Un azzeramento improvviso del sindaco o una sostituzione frettolosa con un candidato “di facciata” potrebbe non risolvere i problemi — anzi rischia di crearne di nuovi:
Perdita di credibilità e frammentazione del centrosinistra: se subentra un candidato “calato dall’alto” o imposto dal partito, senza radicamento locale, si rischia di aprire nuove lacerazioni interne.
Vacanza di potere o instabilità amministrativa: in assenza di una coalizione chiara e coesa, la città potrebbe trovarsi in difficoltà a portare avanti le progettualità (PNRR, trasporti, riqualificazioni).
Aumento del rischio di influenza esterna e opacità: periodi di transizione politica possono essere terreno fertile per interessi opachi, clientelismi, o tentativi di condizionamento — in un territorio già segnato da storie di collusioni criminali.
In definitiva, l’ipotesi che il PD “siluri” Vicinanza appare concreta.

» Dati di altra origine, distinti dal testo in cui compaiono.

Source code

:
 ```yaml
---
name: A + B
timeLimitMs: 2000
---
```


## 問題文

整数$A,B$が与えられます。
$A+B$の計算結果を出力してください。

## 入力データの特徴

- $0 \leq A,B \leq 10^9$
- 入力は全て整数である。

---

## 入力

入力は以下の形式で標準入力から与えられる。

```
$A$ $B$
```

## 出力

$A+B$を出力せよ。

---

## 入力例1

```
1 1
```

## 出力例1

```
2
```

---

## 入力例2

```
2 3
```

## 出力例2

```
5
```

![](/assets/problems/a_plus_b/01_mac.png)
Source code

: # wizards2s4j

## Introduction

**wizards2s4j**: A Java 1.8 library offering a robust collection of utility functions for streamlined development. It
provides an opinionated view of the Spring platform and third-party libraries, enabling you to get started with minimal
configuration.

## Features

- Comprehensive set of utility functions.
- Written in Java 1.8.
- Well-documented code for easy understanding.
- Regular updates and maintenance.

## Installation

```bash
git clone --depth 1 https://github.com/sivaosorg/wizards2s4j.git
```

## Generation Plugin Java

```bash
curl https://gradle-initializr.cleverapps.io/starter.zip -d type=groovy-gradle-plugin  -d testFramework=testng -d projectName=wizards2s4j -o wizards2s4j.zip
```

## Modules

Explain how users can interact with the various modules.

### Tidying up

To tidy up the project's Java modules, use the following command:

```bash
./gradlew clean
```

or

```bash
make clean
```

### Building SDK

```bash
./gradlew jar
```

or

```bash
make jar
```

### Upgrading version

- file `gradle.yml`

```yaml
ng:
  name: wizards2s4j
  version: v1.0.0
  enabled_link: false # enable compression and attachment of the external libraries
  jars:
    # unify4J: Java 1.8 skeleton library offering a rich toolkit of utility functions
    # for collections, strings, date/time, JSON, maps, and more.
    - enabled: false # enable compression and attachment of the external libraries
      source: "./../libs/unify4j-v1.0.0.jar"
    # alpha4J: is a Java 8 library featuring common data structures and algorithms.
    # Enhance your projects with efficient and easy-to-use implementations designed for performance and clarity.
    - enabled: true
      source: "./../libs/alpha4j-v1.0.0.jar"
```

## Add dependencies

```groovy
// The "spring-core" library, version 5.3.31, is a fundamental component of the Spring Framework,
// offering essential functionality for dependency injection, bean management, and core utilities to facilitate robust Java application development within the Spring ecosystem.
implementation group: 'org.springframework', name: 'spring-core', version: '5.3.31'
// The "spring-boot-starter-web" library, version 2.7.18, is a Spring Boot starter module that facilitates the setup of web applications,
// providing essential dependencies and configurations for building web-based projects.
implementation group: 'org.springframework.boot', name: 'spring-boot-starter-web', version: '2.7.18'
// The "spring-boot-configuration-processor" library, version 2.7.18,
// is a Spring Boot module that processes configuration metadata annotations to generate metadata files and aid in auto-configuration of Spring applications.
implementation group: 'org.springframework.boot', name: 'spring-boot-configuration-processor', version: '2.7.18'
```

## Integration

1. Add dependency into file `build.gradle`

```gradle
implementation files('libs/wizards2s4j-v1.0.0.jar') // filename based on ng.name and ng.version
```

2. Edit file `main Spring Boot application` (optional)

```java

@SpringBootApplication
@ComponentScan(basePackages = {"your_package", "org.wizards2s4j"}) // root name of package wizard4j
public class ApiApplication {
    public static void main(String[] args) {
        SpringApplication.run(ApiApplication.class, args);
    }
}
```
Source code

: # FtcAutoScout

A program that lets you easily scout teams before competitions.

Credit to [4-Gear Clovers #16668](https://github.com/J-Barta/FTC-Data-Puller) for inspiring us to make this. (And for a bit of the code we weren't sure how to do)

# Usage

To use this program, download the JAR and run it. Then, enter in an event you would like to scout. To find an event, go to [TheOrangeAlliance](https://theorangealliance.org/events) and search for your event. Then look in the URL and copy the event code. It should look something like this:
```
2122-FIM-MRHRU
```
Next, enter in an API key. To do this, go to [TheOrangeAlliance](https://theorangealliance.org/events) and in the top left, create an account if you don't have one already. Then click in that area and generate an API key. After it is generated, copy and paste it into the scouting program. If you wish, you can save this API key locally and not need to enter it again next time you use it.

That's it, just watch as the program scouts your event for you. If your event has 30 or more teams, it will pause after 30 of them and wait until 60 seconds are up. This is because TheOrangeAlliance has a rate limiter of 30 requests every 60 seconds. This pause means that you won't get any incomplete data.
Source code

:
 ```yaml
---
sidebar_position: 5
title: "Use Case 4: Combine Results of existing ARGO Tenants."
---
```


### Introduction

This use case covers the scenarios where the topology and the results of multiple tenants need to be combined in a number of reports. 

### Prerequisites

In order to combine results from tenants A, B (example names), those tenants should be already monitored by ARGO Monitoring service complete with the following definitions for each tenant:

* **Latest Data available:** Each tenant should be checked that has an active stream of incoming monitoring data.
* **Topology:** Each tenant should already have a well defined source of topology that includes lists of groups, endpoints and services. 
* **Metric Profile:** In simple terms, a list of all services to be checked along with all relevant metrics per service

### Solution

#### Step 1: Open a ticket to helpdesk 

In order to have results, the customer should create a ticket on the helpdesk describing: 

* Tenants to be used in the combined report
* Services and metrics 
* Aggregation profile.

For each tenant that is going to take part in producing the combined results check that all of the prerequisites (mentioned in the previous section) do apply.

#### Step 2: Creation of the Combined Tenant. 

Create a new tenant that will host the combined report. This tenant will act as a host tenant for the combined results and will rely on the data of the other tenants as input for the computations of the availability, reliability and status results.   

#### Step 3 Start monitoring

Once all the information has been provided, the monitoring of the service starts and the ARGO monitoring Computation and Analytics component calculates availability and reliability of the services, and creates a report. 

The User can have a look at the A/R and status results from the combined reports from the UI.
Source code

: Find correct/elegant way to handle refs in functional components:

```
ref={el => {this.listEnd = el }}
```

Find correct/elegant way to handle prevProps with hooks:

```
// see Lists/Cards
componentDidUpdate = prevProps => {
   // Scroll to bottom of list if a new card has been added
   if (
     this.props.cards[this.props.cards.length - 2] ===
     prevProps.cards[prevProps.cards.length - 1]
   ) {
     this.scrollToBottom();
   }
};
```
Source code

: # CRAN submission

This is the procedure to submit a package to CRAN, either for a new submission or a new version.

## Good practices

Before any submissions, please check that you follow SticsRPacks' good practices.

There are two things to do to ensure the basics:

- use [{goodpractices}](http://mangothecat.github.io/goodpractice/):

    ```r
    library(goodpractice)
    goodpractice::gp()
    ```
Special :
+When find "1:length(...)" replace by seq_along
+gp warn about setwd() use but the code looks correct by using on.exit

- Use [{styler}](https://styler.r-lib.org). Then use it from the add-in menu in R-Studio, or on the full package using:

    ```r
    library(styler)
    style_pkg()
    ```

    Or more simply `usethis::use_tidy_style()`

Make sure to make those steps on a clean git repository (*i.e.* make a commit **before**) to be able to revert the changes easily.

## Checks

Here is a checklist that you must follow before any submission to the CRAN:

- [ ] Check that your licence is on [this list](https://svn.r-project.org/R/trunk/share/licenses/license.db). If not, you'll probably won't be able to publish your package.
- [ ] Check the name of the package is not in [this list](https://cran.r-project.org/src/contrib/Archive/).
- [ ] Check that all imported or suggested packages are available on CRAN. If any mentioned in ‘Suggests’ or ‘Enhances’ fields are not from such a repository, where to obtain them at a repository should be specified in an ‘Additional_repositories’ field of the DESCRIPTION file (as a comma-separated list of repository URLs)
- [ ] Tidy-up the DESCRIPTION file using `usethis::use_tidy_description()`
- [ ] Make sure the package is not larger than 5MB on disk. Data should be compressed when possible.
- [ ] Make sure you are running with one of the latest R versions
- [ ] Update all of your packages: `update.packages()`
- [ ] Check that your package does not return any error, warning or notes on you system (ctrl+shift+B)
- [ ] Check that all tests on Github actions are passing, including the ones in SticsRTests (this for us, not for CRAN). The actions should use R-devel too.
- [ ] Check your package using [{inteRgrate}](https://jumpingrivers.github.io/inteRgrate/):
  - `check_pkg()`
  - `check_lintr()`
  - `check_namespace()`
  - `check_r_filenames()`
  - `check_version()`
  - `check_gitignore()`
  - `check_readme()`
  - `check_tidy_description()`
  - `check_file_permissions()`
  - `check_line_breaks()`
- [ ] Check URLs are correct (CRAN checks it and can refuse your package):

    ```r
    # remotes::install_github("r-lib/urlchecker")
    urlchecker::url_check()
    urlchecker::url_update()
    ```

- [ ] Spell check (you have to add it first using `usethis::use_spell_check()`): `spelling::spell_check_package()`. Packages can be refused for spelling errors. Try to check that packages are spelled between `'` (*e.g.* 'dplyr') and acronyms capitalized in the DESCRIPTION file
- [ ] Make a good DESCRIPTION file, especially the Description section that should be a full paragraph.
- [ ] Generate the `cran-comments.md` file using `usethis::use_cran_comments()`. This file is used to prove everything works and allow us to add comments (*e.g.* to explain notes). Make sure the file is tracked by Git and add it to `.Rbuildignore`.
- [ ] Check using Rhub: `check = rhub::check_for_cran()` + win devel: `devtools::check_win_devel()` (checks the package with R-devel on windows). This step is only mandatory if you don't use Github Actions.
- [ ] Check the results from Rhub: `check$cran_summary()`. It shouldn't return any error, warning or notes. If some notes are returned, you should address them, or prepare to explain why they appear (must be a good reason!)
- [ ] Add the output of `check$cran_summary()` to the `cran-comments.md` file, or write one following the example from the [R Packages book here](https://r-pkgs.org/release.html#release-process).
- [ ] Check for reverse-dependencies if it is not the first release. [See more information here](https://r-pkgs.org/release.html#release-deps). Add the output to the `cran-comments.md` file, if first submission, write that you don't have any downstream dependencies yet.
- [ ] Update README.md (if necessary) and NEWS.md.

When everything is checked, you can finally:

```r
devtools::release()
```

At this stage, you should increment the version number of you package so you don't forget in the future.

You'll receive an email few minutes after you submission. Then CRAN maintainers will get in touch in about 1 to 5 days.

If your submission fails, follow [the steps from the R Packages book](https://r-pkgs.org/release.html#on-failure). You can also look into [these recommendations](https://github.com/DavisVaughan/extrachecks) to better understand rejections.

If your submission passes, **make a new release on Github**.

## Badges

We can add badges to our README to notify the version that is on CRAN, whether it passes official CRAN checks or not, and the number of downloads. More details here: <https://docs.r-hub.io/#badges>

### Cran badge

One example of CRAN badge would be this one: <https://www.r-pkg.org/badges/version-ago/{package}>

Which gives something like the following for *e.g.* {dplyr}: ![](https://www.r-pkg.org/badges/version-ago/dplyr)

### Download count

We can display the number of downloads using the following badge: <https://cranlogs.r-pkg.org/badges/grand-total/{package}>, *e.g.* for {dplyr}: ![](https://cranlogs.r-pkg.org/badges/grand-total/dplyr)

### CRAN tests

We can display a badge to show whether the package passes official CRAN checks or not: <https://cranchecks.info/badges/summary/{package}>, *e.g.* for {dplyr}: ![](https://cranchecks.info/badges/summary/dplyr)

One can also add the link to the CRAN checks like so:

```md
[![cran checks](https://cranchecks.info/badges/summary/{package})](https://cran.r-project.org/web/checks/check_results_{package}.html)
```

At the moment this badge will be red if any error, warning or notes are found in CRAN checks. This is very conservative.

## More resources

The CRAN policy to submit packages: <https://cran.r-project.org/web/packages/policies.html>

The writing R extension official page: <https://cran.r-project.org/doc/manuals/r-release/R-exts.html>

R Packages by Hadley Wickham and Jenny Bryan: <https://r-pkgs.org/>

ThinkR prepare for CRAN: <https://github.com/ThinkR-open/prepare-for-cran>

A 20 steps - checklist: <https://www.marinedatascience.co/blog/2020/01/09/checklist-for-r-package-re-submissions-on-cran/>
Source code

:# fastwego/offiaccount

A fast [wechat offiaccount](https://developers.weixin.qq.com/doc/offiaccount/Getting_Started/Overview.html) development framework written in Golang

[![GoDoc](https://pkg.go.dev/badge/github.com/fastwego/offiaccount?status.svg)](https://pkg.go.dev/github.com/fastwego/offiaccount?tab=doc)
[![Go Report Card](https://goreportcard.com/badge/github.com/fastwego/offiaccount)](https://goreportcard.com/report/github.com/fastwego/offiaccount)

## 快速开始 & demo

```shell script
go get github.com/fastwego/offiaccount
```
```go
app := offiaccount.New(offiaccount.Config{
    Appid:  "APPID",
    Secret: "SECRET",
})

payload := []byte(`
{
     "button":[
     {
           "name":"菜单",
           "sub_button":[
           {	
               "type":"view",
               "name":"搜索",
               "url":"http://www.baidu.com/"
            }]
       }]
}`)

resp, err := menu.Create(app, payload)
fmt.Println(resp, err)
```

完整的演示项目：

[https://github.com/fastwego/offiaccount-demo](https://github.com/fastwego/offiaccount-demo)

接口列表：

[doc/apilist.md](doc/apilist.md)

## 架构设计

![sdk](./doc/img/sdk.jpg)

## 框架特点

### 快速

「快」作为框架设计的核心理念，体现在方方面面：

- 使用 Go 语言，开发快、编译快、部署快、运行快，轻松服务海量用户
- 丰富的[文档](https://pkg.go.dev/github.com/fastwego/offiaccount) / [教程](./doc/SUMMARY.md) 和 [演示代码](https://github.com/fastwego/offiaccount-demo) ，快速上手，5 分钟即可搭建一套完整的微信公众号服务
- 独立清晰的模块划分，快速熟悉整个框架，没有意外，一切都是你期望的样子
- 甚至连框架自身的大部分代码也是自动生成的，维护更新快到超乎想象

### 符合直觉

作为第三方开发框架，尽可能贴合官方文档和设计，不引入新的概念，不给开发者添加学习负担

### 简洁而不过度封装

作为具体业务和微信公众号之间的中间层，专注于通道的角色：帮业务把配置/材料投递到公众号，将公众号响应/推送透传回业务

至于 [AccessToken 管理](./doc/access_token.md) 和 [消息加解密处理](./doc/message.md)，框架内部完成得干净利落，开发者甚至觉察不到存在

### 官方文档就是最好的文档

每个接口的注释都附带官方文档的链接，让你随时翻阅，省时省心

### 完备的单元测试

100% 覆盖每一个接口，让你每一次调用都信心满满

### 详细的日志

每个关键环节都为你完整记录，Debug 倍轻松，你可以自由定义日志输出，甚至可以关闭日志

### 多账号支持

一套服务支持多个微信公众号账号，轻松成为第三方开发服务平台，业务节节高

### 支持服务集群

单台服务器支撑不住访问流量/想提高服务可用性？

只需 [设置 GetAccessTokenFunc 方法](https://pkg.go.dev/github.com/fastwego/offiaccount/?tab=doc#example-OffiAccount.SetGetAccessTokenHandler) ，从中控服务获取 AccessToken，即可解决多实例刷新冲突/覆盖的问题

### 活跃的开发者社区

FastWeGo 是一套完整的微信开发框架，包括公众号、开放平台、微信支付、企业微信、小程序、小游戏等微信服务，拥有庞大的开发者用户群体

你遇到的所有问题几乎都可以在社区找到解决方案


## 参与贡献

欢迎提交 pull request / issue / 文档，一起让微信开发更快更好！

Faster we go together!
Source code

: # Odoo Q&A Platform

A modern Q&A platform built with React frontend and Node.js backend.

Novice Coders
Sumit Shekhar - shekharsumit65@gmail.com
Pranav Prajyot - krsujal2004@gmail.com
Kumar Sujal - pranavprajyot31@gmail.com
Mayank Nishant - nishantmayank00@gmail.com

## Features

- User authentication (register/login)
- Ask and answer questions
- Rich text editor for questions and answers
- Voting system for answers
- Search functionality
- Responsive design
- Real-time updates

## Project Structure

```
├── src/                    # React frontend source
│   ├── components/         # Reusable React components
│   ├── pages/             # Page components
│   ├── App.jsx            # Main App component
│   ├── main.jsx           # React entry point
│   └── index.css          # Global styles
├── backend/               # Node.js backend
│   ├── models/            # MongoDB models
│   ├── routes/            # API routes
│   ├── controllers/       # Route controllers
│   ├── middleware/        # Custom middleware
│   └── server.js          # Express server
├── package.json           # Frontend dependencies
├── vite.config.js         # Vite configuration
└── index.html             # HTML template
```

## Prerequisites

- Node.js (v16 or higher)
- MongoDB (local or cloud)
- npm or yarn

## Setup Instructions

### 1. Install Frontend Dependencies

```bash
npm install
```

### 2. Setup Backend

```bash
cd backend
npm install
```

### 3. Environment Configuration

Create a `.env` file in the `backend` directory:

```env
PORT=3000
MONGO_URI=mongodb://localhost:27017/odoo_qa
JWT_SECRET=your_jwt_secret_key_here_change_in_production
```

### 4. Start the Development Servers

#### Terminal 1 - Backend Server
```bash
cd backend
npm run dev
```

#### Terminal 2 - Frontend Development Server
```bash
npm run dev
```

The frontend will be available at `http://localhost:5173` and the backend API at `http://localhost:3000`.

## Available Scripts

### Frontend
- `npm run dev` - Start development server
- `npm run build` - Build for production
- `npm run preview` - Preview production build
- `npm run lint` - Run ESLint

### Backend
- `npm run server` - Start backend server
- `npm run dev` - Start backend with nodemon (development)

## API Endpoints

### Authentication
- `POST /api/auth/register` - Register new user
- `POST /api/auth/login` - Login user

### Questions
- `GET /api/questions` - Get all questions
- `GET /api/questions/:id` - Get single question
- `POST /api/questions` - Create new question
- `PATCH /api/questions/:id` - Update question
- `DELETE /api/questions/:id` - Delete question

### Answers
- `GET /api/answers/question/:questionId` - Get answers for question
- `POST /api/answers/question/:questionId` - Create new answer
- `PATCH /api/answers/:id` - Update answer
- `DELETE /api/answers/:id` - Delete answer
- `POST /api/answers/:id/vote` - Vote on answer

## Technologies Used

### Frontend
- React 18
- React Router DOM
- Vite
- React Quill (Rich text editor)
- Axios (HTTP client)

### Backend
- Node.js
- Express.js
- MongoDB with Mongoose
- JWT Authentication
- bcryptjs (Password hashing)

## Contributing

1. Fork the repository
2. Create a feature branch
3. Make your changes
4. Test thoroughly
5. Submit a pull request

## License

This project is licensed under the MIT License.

Le probabilità sono elevate se emergono nuovi elementi giudiziari o se la frattura interna alla maggioranza non viene ricomposta. Tuttavia, una mossa del genere non è priva di rischi: da un lato potrebbe servire a “salvare” l’immagine del partito e creare spazio per un ricambio; dall’altro rischia di generare instabilità, perdita di fiducia da parte dei cittadini e un’interruzione netta di processi già avviati da mesi.
Se il PD vuole farlo seriamente, è necessario che abbia un piano alternativo chiaro e credibile: un candidato con visione strategica e voglia di investire su infrastrutture, lavoro, trasparenza e rigenerazione urbana — non una semplice “rottamazione di facciata”. Altrimenti, la città rischia di pagare un caro prezzo.